_What you need to do_
Lines from the records below that contain the word "definition" are to be copied out.

_Data supplied_
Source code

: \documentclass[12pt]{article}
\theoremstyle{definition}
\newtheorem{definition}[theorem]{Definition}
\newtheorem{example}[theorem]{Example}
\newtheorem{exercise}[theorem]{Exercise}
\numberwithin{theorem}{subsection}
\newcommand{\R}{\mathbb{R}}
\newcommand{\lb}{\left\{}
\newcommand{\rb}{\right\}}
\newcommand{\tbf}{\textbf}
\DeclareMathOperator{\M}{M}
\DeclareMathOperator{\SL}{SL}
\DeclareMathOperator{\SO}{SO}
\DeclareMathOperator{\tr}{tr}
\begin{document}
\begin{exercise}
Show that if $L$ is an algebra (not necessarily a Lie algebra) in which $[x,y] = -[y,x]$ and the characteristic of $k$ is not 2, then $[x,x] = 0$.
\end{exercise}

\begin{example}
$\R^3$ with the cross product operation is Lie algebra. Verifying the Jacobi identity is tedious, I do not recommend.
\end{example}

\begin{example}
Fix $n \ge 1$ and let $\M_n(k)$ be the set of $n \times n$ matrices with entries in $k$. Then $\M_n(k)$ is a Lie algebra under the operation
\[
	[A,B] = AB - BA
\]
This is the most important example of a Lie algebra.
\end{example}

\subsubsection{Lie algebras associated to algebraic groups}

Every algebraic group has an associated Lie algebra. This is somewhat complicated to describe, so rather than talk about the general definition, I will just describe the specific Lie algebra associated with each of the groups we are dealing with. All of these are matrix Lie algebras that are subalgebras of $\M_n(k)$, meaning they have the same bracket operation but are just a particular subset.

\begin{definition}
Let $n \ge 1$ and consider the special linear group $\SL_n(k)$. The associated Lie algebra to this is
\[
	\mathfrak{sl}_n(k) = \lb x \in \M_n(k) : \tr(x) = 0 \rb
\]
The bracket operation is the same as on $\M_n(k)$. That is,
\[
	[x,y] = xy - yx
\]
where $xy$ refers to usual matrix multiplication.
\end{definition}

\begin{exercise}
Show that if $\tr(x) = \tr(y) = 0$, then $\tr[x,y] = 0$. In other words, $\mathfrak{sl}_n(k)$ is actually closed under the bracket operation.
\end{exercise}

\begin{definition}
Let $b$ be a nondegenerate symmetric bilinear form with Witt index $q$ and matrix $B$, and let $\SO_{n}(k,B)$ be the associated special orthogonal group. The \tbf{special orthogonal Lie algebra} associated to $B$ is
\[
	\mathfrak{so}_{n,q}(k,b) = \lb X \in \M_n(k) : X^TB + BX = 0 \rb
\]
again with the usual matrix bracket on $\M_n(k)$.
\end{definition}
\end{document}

_Response box_
\theoremstyle{definition}
\newtheorem{definition}[theorem]{Definition}
Every algebraic group has an associated Lie algebra. This is somewhat complicated to describe, so rather than talk about the general definition, I will just describe the specific Lie algebra associated with each of the groups we are dealing with. All of these are matrix Lie algebras that are subalgebras of $\M_n(k)$, meaning they have the same bracket operation but are just a particular subset.
\begin{definition}
\end{definition}
\begin{definition}
\end{definition}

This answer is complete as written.